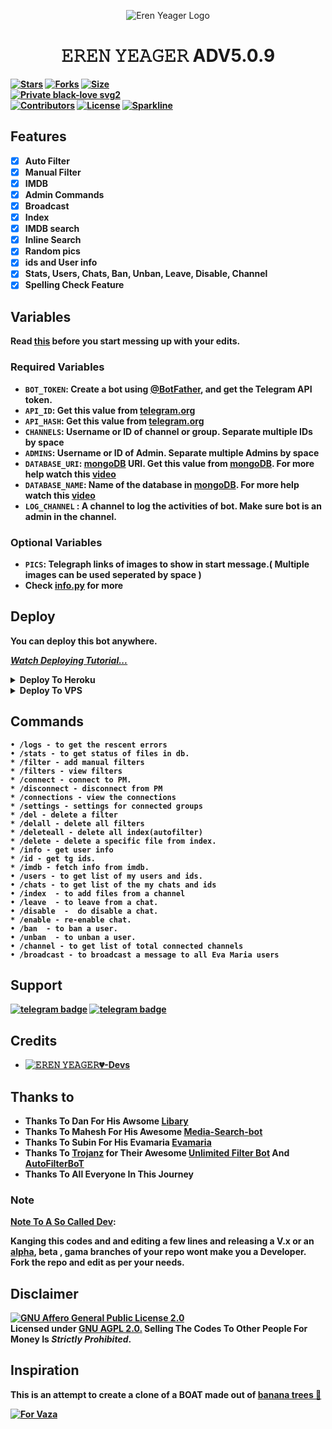 <p align="center">
  <img src=https://telegra.ph/file/7226c9d57dc698158bab2.jpg  alt="Eren Yeager Logo">
</p>
<h1 align="center">
  <b>𝙴𝚁𝙴𝙽 𝚈𝙴𝙰𝙶𝙴𝚁</b>
  <b>ADV5.0.9<b>
</h1>


[![Stars](https://img.shields.io/github/stars/LordSA/movie-world?style=flat-square&color=yellow)](https://github.com/LordSA/movie-world/stargazers)
[![Forks](https://img.shields.io/github/forks/LordSA/movie-world?style=flat-square&color=orange)](https://github.com/LordSA/movie-world/fork)
[![Size](https://img.shields.io/github/repo-size/LordSA/movie-world?style=flat-square&color=green)](https://github.com/LordSA/movie-world/)   
[![Private  black-love svg2](https://badges.frapsoft.com/os/v2/open-source.svg?v=103)](https://github.com/LordSA/movie-world)   
[![Contributors](https://img.shields.io/github/contributors/LordSA/movie-world?style=flat-square&color=green)](https://github.com/LordSA/movie-world/graphs/contributors)
[![License](https://img.shields.io/badge/License-AGPL-blue)](https://github.com/LordSA/movie-world/blob/main/LICENSE)
[![Sparkline](https://stars.medv.io/LordSA/movie-world.svg)](https://stars.medv.io/LordSA/movie-world)


## Features

- [x] Auto Filter
- [x] Manual Filter
- [x] IMDB
- [x] Admin Commands
- [x] Broadcast
- [x] Index
- [x] IMDB search
- [x] Inline Search
- [x] Random pics
- [x] ids and User info 
- [x] Stats, Users, Chats, Ban, Unban, Leave, Disable, Channel
- [x] Spelling Check Feature

## Variables

Read [this](https://telegram.dog/mwpro11/12) before you start messing up with your edits.

### Required Variables
* `BOT_TOKEN`: Create a bot using [@BotFather](https://telegram.dog/BotFather), and get the Telegram API token.
* `API_ID`: Get this value from [telegram.org](https://my.telegram.org/apps)
* `API_HASH`: Get this value from [telegram.org](https://my.telegram.org/apps)
* `CHANNELS`: Username or ID of channel or group. Separate multiple IDs by space
* `ADMINS`: Username or ID of Admin. Separate multiple Admins by space
* `DATABASE_URI`: [mongoDB](https://www.mongodb.com) URI. Get this value from [mongoDB](https://www.mongodb.com). For more help watch this [video](https://youtu.be/1G1XwEOnxxo)
* `DATABASE_NAME`: Name of the database in [mongoDB](https://www.mongodb.com). For more help watch this [video](https://youtu.be/1G1XwEOnxxo)
* `LOG_CHANNEL` : A channel to log the activities of bot. Make sure bot is an admin in the channel.
### Optional Variables
* `PICS`: Telegraph links of images to show in start message.( Multiple images can be used seperated by space )
* Check [info.py](https://github.com/EvamariaTG/evamaria/blob/master/info.py) for more


## Deploy
You can deploy this bot anywhere.

<i>**[Watch Deploying Tutorial...](https://youtu.be/1G1XwEOnxxo)**</i>

<details><summary>Deploy To Heroku</summary>
<p>
<br>
<a href="https://telegram.dog/XTZ_HerokuBot?start=TG9yZFNBL21vdmllLXdvcmxkIG1haW4">
  <img src="https://www.herokucdn.com/deploy/button.svg" alt="Deploy">
</a>
</p>
</details>

<details><summary>Deploy To VPS</summary>
<p>
<pre>
git clone https://github.com/LordSA/movie-world.git
# Install Packages
pip3 install U -r requirements.txt
Edit info.py with variables as given below then run bot
python3 bot.py
</pre>
</p>
</details>


## Commands
```
• /logs - to get the rescent errors
• /stats - to get status of files in db.
* /filter - add manual filters
* /filters - view filters
* /connect - connect to PM.
* /disconnect - disconnect from PM
* /connections - view the connections
* /settings - settings for connected groups
* /del - delete a filter
* /delall - delete all filters
* /deleteall - delete all index(autofilter)
* /delete - delete a specific file from index.
* /info - get user info
* /id - get tg ids.
* /imdb - fetch info from imdb.
• /users - to get list of my users and ids.
• /chats - to get list of the my chats and ids 
• /index  - to add files from a channel
• /leave  - to leave from a chat.
• /disable  -  do disable a chat.
* /enable - re-enable chat.
• /ban  - to ban a user.
• /unban  - to unban a user.
• /channel - to get list of total connected channels
• /broadcast - to broadcast a message to all Eva Maria users
```
## Support
[![telegram badge](https://img.shields.io/badge/Telegram-Group-30302f?style=flat&logo=telegram)](https://telegram.dog/EvaMariaSupport)
[![telegram badge](https://img.shields.io/badge/Telegram-Channel-30302f?style=flat&logo=telegram)](https://telegram.dog/mwpro11)

## Credits 
* [![𝙴𝚁𝙴𝙽 𝚈𝙴𝙰𝙶𝙴𝚁💔-Devs](https://img.shields.io/static/v1?label=MovieWorld&message=devs&color=critical)](https://telegram.dog/MovieWorldDevs)


## Thanks to 
 - Thanks To Dan For His Awsome [Libary](https://github.com/pyrogram/pyrogram)
 - Thanks To Mahesh For His Awesome [Media-Search-bot](https://github.com/Mahesh0253/Media-Search-bot)
 - Thanks To Subin For His Evamaria [Evamaria](https://gitHub.com/EvamariaTG/Evamaria)
 - Thanks To [Trojanz](https://github.com/trojanzhex) for Their Awesome [Unlimited Filter Bot](https://github.com/TroJanzHEX/Unlimited-Filter-Bot) And [AutoFilterBoT](https://github.com/trojanzhex/auto-filter-bot)
 - Thanks To All Everyone In This Journey

### Note

[Note To A So Called Dev](https://telegram.dog/subin_works/203): 

Kanging this codes and and editing a few lines and releasing a V.x  or an [alpha](https://telegram.dog/subin_works/204), beta , gama branches of your repo wont make you a Developer.
Fork the repo and edit as per your needs.

## Disclaimer
[![GNU Affero General Public License 2.0](https://www.gnu.org/graphics/agplv3-155x51.png)](https://www.gnu.org/licenses/agpl-3.0.en.html#header)    
Licensed under [GNU AGPL 2.0.](https://github.com/EvamariaTG/evamaria/blob/master/LICENSE)
Selling The Codes To Other People For Money Is *Strictly Prohibited*.

## Inspiration
This is an attempt to create a clone of a BOAT made out of [banana trees 🌳](https://telegram.dog/GetTGLink/4187)

[![For Vaza](https://telegra.ph/file/e743b0c8a04252774bac2.jpg)](https://telegra.ph/file/98342dc186fd7484cba91.mp4 "Oru Kootam Vazhakalk samarpikkunnu")
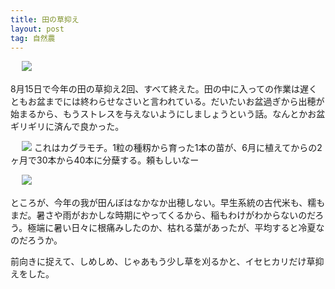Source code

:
 ```yaml
---
title: 田の草抑え
layout: post
tag: 自然農
---
```

　
![](https://kobapan.com/f/15005375005_ae54846064.jpg)

8月15日で今年の田の草抑え2回、すべて終えた。田の中に入っての作業は遅くともお盆までには終わらせなさいと言われている。だいたいお盆過ぎから出穂が始まるから、もうストレスを与えないようにしましょうという話。なんとかお盆ギリギリに済んで良かった。


　
![](https://kobapan.com/f/15004991552_dcf517bbc1.jpg)
これはカグラモチ。1粒の種籾から育った1本の苗が、6月に植えてからの2ヶ月で30本から40本に分蘖する。頼もしいなー

　
![](https://kobapan.com/f/15005380765_6ca57fd176.jpg)

ところが、今年の我が田んぼはなかなか出穂しない。早生系統の古代米も、糯もまだ。暑さや雨がおかしな時期にやってくるから、稲もわけがわからないのだろう。極端に暑い日々に根痛みしたのか、枯れる葉があったが、平均すると冷夏なのだろうか。

前向きに捉えて、しめしめ、じゃあもう少し草を刈るかと、イセヒカリだけ草抑えをした。

　
　
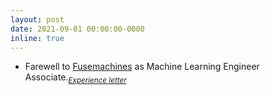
 ```yaml
---
layout: post
date: 2021-09-01 00:00:00-0000
inline: true
---
```


- Farewell to [Fusemachines](https://fusemachines.com/) as Machine Learning Engineer Associate._<sub>[Experience letter](/files/experience_fuse.pdf)</sub>_
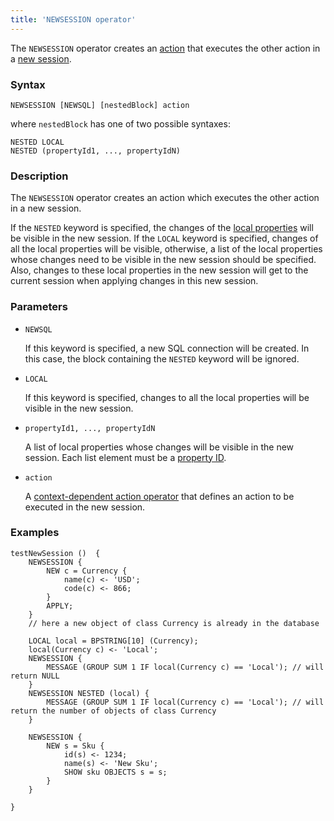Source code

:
 ```yaml
---
title: 'NEWSESSION operator'
---
```


The `NEWSESSION` operator creates an [action](Actions.md) that executes the other action in a [new session](New_session_NEWSESSION_NESTEDSESSION_.md).

### Syntax

    NEWSESSION [NEWSQL] [nestedBlock] action 

where `nestedBlock` has one of two possible syntaxes:

    NESTED LOCAL
    NESTED (propertyId1, ..., propertyIdN)

### Description

The `NEWSESSION` operator creates an action which executes the other action in a new session.

If the `NESTED` keyword is specified, the changes of the [local properties](Data_properties_DATA_.md#local) will be visible in the new session. If the `LOCAL` keyword is specified, changes of all the local properties will be visible, otherwise, a list of the local properties whose changes need to be visible in the new session should be specified. Also, changes to these local properties in the new session will get to the current session when applying changes in this new session.

### Parameters

- `NEWSQL`

    If this keyword is specified, a new SQL connection will be created. In this case, the block containing the `NESTED` keyword will be ignored.

- `LOCAL`

    If this keyword is specified, changes to all the local properties will be visible in the new session.

- `propertyId1, ..., propertyIdN`

    A list of local properties whose changes will be visible in the new session. Each list element must be a [property ID](IDs.md#propertyid-broken).

- `action`

    A [context-dependent action operator](Action_operator.md#contextdependent) that defines an action to be executed in the new session.

### Examples

```lsf
testNewSession ()  {
    NEWSESSION {
        NEW c = Currency {
            name(c) <- 'USD';
            code(c) <- 866;
        }
        APPLY;
    }
    // here a new object of class Currency is already in the database

    LOCAL local = BPSTRING[10] (Currency);
    local(Currency c) <- 'Local';
    NEWSESSION {
        MESSAGE (GROUP SUM 1 IF local(Currency c) == 'Local'); // will return NULL
    }
    NEWSESSION NESTED (local) {
        MESSAGE (GROUP SUM 1 IF local(Currency c) == 'Local'); // will return the number of objects of class Currency
    }

    NEWSESSION {
        NEW s = Sku {
            id(s) <- 1234;
            name(s) <- 'New Sku';
            SHOW sku OBJECTS s = s;
        }
    }

}
```
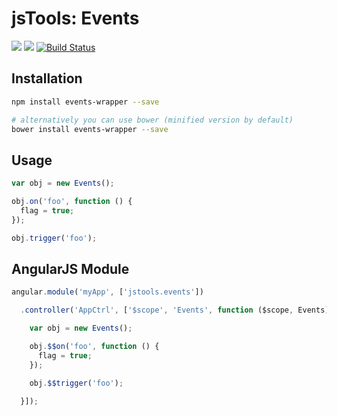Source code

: # jsTools: Events

[![](https://img.shields.io/npm/v/events-wrapper.svg)](https://www.npmjs.com/package/events-wrapper) [![](https://img.shields.io/bower/v/events-wrapper.svg)](http://bower.io/search/?q=events-wrapper) [![Build Status](https://travis-ci.org/jstools/events.svg?branch=master)](https://travis-ci.org/jstools/events)

Installation
------------
``` sh
npm install events-wrapper --save

# alternatively you can use bower (minified version by default)
bower install events-wrapper --save
```

Usage
-----
``` js
var obj = new Events();

obj.on('foo', function () {
  flag = true;
});

obj.trigger('foo');
```
AngularJS Module
----------------
``` js
angular.module('myApp', ['jstools.events'])

  .controller('AppCtrl', ['$scope', 'Events', function ($scope, Events) {

    var obj = new Events();

    obj.$$on('foo', function () {
      flag = true;
    });

    obj.$$trigger('foo');

  }]);
```
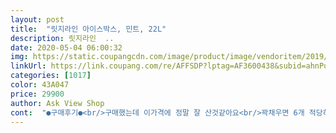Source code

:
 ```yaml
---
layout: post 
title:  "릿지라인 아이스박스, 민트, 22L" 
description: 릿지라인  ..
date: 2020-05-04 06:00:32 
img: https://static.coupangcdn.com/image/product/image/vendoritem/2019/06/18/3732949581/e6055591-5160-4eb4-8bea-53379484546f.jpg 
linkUrl: https://link.coupang.com/re/AFFSDP?lptag=AF3600438&subid=ahnPublicAsk&pageKey=96847703&itemId=297965304&vendorItemId=3657021291&traceid=V0-113-9a69615590e4d826 
categories: [1017] 
color: 43A047 
price: 29900 
author: Ask View Shop 
cont:  "●구매후기●<br/>구매했는데 이가격에 정말 잘 산것같아요<br/>꽉채우면 6개 적당히는 4개정도 들어가요<br/>냄새는 조금 나서 베란다에넣고 냄새좀 빼야겠어요<br/>민트색깔 너무 예쁘네용<br/>스티커도 다양하고<br/>어제주문했는데 오늘왔어요<br/>오자마자 바로 스티커 붙여놧어요<br/>이리터짜리 생수 눕혀서 넣으면<br/>이미 집에 아이스박스 잇지만 작은것도 하나 팔요해서<br/>캠핑가려고 주문했는데 사이즈도 넉넉하네요^^ 스티커도 맘대로 붙일수있고 좋아요!!<br/>휴가철이 다가와서 가까운곳에 여행을 많이 가게 되는데 제일 필요한 아이템이 아이스박스라서 집에 21리터가 두개나 있지만 많이 넣지 않거나 들고다니기 편한 사이즈로 둘러보다 9.<br/>5리터가 있어서 주문했네요 근데 이 제품은 특이하게 스티커가 같이 첨부되어서 스타일링 하게 되어있어서 그런지 21리터 가격이랑 비슷하네요 가격이 비싼듯해서 구매하기가 조금 망설여지더라구요 우선 1.<br/>2리터 물병넣었고 뽀로로 음료수 두개 애기음료수 6개넣고 커피캔까지 넣었더니 조금 여유가 있었는데 뚜껑이 닫히게끔 하려면 그쯤넣고 얼음팩하나 올려주니 딱 맞네요 세식구가 사용하기는 적당한 크기인거 같아요 올 여름 수영장이나 산으로 놀러갈때 자주 사용할꺼 같아요<br/>" 
---
```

What is being asked: Every line of the listing that includes the word "start" forms the answer.

Response box:
Read [this](https://telegram.dog/mwpro11/12) before you start messing up with your edits.
* `PICS`: Telegraph links of images to show in start message.( Multiple images can be used seperated by space )
<a href="https://telegram.dog/XTZ_HerokuBot?start=TG9yZFNBL21vdmllLXdvcmxkIG1haW4">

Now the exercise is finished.